[TASK TO COMPLETE] Output the entries below unchanged, except for the pictures.

--- THE DATA ---

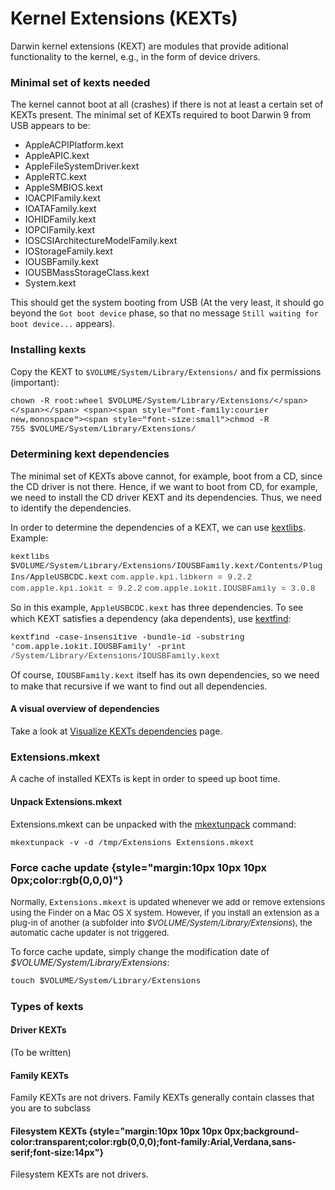 Kernel Extensions (KEXTs)
=========================
Darwin kernel extensions (KEXT) are modules that provide aditional functionality to the kernel, e.g., in the form of device drivers.

### Minimal set of kexts needed

The kernel cannot boot at all (crashes) if there is not at least a certain set of KEXTs present.
The minimal set of KEXTs required to boot Darwin 9 from USB appears to be:

-   AppleACPIPlatform.kext
-   AppleAPIC.kext
-   AppleFileSystemDriver.kext
-   AppleRTC.kext
-   AppleSMBIOS.kext
-   IOACPIFamily.kext
-   IOATAFamily.kext
-   IOHIDFamily.kext
-   IOPCIFamily.kext
-   IOSCSIArchitectureModelFamily.kext
-   IOStorageFamily.kext
-   IOUSBFamily.kext
-   IOUSBMassStorageClass.kext
-   System.kext

This should get the system booting from USB (At the very least, it should go beyond the `Got boot device` phase, so that no message `Still waiting for boot device...` appears).

### Installing kexts

Copy the KEXT to `$VOLUME/System/Library/Extensions/` and fix permissions (important):

<span><span style="font-family:courier new,monospace"><span style="font-size:small">chown -R root:wheel $VOLUME/System/Library/Extensions/</span></span></span>
<span><span style="font-family:courier new,monospace"><span style="font-size:small">chmod -R 755 $VOLUME/System/Library/Extensions/</span></span></span>
### Determining kext dependencies
The minimal set of KEXTs above cannot, for example, boot from a CD, since the CD driver is not there. Hence, if we want to boot from CD, for example, we need to install the CD driver KEXT and its dependencies. Thus, we need to identify the dependencies.

In order to determine the dependencies of a KEXT, we can use [kextlibs](http://developer.apple.com/documentation/Darwin/Reference/ManPages/man8/kextlibs.8.html).
Example:


<span><span style="font-family:courier new,monospace"><span style="font-size:small">kextlibs $VOLUME/System/Library/Extensions/IOUSBFamily.kext/Contents/PlugIns/AppleUSBCDC.kext</span></span></span>
<span><span style="font-family:courier new,monospace"><span style="font-size:small"><span style="color:rgb(68,68,68)">com.apple.kpi.libkern = 9.2.2</span></span></span></span>
<span><span style="font-family:courier new,monospace"><span style="font-size:small"><span style="color:rgb(68,68,68)">com.apple.kpi.iokit = 9.2.2</span></span></span></span>
<span><span style="font-family:courier new,monospace"><span style="font-size:small"><span style="color:rgb(68,68,68)">com.apple.iokit.IOUSBFamily = 3.0.8</span></span></span></span>

So in this example, <span style="font-family:courier new,monospace"><span style="font-size:small">AppleUSBCDC.kext</span></span> has three dependencies. To see which KEXT satisfies a dependency (aka dependents), use [kextfind](http://developer.apple.com/documentation/Darwin/Reference/ManPages/man8/kextfind.8.html):

<span><span style="font-family:courier new,monospace"><span style="font-size:small">kextfind -case-insensitive -bundle-id -substring 'com.apple.iokit.IOUSBFamily' -print</span></span></span>
<span><span style="font-family:courier new,monospace"><span style="font-size:small"><span style="color:rgb(68,68,68)">/System/Library/Extensions/IOUSBFamily.kext</span></span></span></span>

Of course, <span style="font-family:courier new,monospace"><span style="font-size:small">IOUSBFamily.kext</span></span> itself has its own dependencies, so we need to make that recursive if we want to find out all dependencies.
#### A visual overview of dependencies
Take a look at [Visualize KEXTs dependencies](kexts/kexts-dependencies-overview.html) page.
### Extensions.mkext
A cache of installed KEXTs is kept in order to speed up boot time.
#### Unpack Extensions.mkext
Extensions.mkext can be unpacked with the [mkextunpack](http://developer.apple.com/documentation/Darwin/Reference/ManPages/man8/mkextunpack.8.html) command:

<span><span style="font-family:courier new,monospace"><span style="font-size:small">mkextunpack -v -d /tmp/Extensions Extensions.mkext</span></span></span>
### Force cache update {style="margin:10px 10px 10px 0px;color:rgb(0,0,0)"}
<span style="font-size:small">Normally, <span style="font-family:courier new,monospace">Extensions.mkext</span> is updated whenever we add or remove extensions using the Finder on a Mac OS X system. However, if you install an extension as a plug-in of another (a subfolder into<span style="font-style:italic"> $VOLUME/System/Library/Extensions</span>), the automatic cache updater is not triggered.</span>

To force cache update, simply change the modification date of <span style="font-style:italic">$VOLUME/System/Library/Extensions</span>:

<span><span style="font-family:courier new,monospace"><span style="font-size:small">touch $VOLUME/System/Library/Extensions</span></span></span>

### Types of kexts
#### Driver KEXTs
(To be written)
#### Family KEXTs
Family KEXTs are not drivers. Family KEXTs generally contain classes that you are to subclass
#### Filesystem KEXTs {style="margin:10px 10px 10px 0px;background-color:transparent;color:rgb(0,0,0);font-family:Arial,Verdana,sans-serif;font-size:14px"}
Filesystem KEXTs are not drivers. 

---

[ANSWER FOR THIS EXERCISE]
 Kernel Extensions (KEXTs)
=========================
Darwin kernel extensions (KEXT) are modules that provide aditional functionality to the kernel, e.g., in the form of device drivers.

### Minimal set of kexts needed

The kernel cannot boot at all (crashes) if there is not at least a certain set of KEXTs present.
The minimal set of KEXTs required to boot Darwin 9 from USB appears to be:

-   AppleACPIPlatform.kext
-   AppleAPIC.kext
-   AppleFileSystemDriver.kext
-   AppleRTC.kext
-   AppleSMBIOS.kext
-   IOACPIFamily.kext
-   IOATAFamily.kext
-   IOHIDFamily.kext
-   IOPCIFamily.kext
-   IOSCSIArchitectureModelFamily.kext
-   IOStorageFamily.kext
-   IOUSBFamily.kext
-   IOUSBMassStorageClass.kext
-   System.kext

This should get the system booting from USB (At the very least, it should go beyond the `Got boot device` phase, so that no message `Still waiting for boot device...` appears).

### Installing kexts

Copy the KEXT to `$VOLUME/System/Library/Extensions/` and fix permissions (important):

<span><span style="font-family:courier new,monospace"><span style="font-size:small">chown -R root:wheel $VOLUME/System/Library/Extensions/</span></span></span>
<span><span style="font-family:courier new,monospace"><span style="font-size:small">chmod -R 755 $VOLUME/System/Library/Extensions/</span></span></span>
### Determining kext dependencies
The minimal set of KEXTs above cannot, for example, boot from a CD, since the CD driver is not there. Hence, if we want to boot from CD, for example, we need to install the CD driver KEXT and its dependencies. Thus, we need to identify the dependencies.

In order to determine the dependencies of a KEXT, we can use [kextlibs](http://developer.apple.com/documentation/Darwin/Reference/ManPages/man8/kextlibs.8.html).
Example:


<span><span style="font-family:courier new,monospace"><span style="font-size:small">kextlibs $VOLUME/System/Library/Extensions/IOUSBFamily.kext/Contents/PlugIns/AppleUSBCDC.kext</span></span></span>
<span><span style="font-family:courier new,monospace"><span style="font-size:small"><span style="color:rgb(68,68,68)">com.apple.kpi.libkern = 9.2.2</span></span></span></span>
<span><span style="font-family:courier new,monospace"><span style="font-size:small"><span style="color:rgb(68,68,68)">com.apple.kpi.iokit = 9.2.2</span></span></span></span>
<span><span style="font-family:courier new,monospace"><span style="font-size:small"><span style="color:rgb(68,68,68)">com.apple.iokit.IOUSBFamily = 3.0.8</span></span></span></span>

So in this example, <span style="font-family:courier new,monospace"><span style="font-size:small">AppleUSBCDC.kext</span></span> has three dependencies. To see which KEXT satisfies a dependency (aka dependents), use [kextfind](http://developer.apple.com/documentation/Darwin/Reference/ManPages/man8/kextfind.8.html):

<span><span style="font-family:courier new,monospace"><span style="font-size:small">kextfind -case-insensitive -bundle-id -substring 'com.apple.iokit.IOUSBFamily' -print</span></span></span>
<span><span style="font-family:courier new,monospace"><span style="font-size:small"><span style="color:rgb(68,68,68)">/System/Library/Extensions/IOUSBFamily.kext</span></span></span></span>

Of course, <span style="font-family:courier new,monospace"><span style="font-size:small">IOUSBFamily.kext</span></span> itself has its own dependencies, so we need to make that recursive if we want to find out all dependencies.
#### A visual overview of dependencies
Take a look at [Visualize KEXTs dependencies](kexts/kexts-dependencies-overview.html) page.
### Extensions.mkext
A cache of installed KEXTs is kept in order to speed up boot time.
#### Unpack Extensions.mkext
Extensions.mkext can be unpacked with the [mkextunpack](http://developer.apple.com/documentation/Darwin/Reference/ManPages/man8/mkextunpack.8.html) command:

<span><span style="font-family:courier new,monospace"><span style="font-size:small">mkextunpack -v -d /tmp/Extensions Extensions.mkext</span></span></span>
### Force cache update {style="margin:10px 10px 10px 0px;color:rgb(0,0,0)"}
<span style="font-size:small">Normally, <span style="font-family:courier new,monospace">Extensions.mkext</span> is updated whenever we add or remove extensions using the Finder on a Mac OS X system. However, if you install an extension as a plug-in of another (a subfolder into<span style="font-style:italic"> $VOLUME/System/Library/Extensions</span>), the automatic cache updater is not triggered.</span>

To force cache update, simply change the modification date of <span style="font-style:italic">$VOLUME/System/Library/Extensions</span>:

<span><span style="font-family:courier new,monospace"><span style="font-size:small">touch $VOLUME/System/Library/Extensions</span></span></span>

### Types of kexts
#### Driver KEXTs
(To be written)
#### Family KEXTs
Family KEXTs are not drivers. Family KEXTs generally contain classes that you are to subclass
#### Filesystem KEXTs {style="margin:10px 10px 10px 0px;background-color:transparent;color:rgb(0,0,0);font-family:Arial,Verdana,sans-serif;font-size:14px"}
Filesystem KEXTs are not drivers. 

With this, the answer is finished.